DATA SUPPLIED ::
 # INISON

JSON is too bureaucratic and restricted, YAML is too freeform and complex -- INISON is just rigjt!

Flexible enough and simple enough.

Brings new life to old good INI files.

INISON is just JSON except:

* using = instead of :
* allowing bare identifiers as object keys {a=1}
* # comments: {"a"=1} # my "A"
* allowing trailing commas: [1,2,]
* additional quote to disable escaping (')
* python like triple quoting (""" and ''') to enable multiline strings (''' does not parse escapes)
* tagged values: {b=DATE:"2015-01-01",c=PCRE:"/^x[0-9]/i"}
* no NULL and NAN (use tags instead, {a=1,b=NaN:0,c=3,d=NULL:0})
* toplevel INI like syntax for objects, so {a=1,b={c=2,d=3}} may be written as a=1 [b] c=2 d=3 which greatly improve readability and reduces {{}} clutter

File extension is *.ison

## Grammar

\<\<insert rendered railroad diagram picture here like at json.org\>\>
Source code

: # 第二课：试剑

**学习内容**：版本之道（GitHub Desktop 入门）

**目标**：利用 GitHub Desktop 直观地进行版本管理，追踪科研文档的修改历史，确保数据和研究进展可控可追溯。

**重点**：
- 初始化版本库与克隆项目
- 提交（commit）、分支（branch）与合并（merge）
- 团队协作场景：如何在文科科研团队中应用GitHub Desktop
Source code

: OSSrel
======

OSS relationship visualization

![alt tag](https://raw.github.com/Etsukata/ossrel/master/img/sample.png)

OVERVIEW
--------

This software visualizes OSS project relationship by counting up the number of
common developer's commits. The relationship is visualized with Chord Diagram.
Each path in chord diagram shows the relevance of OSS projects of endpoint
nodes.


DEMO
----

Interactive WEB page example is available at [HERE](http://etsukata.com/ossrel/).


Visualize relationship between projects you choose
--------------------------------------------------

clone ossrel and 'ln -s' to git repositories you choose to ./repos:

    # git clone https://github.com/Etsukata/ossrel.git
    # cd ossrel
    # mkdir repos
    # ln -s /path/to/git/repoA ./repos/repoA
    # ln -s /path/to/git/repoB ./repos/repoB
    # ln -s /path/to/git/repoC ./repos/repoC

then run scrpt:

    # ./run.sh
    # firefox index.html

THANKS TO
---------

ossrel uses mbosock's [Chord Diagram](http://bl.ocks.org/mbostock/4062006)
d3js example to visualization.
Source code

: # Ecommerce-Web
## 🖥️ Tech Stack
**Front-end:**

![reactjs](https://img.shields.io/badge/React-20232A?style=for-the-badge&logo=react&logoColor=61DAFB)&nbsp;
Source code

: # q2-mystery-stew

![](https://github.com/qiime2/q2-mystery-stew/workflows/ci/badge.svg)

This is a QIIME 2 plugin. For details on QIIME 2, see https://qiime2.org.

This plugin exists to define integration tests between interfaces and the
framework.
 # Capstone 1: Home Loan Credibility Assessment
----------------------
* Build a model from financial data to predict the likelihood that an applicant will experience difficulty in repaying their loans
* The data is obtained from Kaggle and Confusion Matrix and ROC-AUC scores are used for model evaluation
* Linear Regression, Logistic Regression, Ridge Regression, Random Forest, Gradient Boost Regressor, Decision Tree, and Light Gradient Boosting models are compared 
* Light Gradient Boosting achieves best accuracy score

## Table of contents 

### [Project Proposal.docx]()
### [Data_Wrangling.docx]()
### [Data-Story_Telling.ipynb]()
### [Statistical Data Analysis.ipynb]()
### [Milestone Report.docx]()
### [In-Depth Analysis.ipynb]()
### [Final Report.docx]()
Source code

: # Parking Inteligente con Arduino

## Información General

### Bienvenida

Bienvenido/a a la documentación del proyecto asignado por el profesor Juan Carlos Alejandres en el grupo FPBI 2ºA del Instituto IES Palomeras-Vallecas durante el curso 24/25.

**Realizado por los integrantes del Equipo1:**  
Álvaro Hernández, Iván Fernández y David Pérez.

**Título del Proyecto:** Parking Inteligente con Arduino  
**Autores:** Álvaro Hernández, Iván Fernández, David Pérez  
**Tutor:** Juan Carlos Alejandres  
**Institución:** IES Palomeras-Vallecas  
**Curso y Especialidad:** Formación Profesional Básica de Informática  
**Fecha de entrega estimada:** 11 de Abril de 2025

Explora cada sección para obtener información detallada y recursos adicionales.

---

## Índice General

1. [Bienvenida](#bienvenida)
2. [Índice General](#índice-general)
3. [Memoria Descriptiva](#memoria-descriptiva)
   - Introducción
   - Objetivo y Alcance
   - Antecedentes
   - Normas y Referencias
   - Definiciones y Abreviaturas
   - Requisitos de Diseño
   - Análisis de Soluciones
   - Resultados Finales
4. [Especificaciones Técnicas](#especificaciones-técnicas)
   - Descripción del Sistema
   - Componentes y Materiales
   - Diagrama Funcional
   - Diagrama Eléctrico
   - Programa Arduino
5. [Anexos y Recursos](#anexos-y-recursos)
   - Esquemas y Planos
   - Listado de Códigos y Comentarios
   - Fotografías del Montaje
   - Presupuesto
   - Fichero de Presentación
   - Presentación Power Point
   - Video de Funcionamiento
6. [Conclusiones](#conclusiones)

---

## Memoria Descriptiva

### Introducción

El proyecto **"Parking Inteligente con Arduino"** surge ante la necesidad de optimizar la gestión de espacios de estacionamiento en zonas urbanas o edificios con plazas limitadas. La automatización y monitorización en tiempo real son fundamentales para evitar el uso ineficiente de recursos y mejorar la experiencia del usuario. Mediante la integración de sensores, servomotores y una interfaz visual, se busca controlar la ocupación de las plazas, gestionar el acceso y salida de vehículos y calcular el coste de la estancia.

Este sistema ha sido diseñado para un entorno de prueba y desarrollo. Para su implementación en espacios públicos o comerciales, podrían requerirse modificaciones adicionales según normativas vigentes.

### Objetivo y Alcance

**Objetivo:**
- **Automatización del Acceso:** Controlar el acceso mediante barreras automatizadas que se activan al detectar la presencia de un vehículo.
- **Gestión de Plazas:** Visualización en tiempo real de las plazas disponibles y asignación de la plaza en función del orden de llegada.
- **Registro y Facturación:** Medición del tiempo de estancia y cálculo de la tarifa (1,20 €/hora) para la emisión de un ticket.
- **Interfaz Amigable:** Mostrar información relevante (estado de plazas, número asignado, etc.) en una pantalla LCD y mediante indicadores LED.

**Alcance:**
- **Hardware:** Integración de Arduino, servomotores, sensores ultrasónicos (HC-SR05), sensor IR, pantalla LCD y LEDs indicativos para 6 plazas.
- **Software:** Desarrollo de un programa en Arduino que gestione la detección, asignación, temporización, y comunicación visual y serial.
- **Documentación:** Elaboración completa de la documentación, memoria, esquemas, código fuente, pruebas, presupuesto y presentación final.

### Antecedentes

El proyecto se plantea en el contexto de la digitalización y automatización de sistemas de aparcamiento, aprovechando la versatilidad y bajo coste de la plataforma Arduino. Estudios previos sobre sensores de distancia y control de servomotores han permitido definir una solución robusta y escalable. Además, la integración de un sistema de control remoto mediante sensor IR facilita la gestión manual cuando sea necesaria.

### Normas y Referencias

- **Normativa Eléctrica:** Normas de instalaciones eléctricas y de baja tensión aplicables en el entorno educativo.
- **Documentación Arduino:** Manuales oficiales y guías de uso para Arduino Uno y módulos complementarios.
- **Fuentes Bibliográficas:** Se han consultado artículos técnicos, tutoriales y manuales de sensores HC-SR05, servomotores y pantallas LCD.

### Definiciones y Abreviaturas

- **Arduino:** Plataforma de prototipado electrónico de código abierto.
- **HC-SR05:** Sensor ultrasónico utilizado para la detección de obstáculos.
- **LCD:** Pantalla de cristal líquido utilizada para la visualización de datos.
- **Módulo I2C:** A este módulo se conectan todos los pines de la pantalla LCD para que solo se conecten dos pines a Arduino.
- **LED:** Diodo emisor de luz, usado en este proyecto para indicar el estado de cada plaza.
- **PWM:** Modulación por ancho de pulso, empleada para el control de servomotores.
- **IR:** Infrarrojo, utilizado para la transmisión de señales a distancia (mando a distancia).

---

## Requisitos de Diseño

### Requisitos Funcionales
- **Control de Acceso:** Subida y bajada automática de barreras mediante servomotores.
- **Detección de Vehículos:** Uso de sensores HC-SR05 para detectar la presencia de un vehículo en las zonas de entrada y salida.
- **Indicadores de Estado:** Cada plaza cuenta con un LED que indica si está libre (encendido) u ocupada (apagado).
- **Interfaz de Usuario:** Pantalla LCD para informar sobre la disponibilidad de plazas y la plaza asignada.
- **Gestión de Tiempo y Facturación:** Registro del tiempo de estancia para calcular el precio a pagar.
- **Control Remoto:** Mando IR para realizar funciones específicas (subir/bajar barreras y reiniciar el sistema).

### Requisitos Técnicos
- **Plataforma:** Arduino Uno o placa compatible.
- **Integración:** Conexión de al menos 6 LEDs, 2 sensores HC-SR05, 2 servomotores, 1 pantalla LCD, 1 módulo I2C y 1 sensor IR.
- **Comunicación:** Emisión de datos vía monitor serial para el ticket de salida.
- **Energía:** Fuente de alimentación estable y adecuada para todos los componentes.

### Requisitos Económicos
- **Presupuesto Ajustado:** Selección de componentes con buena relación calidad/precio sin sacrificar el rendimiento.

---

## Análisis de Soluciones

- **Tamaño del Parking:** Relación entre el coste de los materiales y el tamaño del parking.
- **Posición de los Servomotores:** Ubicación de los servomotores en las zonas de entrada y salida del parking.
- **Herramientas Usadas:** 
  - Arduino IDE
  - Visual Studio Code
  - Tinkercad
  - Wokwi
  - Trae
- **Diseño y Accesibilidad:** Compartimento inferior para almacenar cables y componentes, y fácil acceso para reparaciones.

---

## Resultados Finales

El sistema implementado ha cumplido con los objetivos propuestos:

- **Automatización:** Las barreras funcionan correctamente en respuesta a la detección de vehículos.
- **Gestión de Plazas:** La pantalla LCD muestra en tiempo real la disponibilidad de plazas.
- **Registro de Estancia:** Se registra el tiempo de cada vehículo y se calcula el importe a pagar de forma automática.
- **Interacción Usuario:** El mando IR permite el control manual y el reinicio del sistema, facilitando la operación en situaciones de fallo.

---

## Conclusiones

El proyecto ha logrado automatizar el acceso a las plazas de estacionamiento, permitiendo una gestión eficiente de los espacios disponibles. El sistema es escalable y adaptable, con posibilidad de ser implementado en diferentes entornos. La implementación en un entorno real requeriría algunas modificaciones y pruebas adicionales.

TASK STATEMENT :: Every line above that carries the string "Abreviaturas" should be copied.

ANSWER AREA ::
   - Definiciones y Abreviaturas
### Definiciones y Abreviaturas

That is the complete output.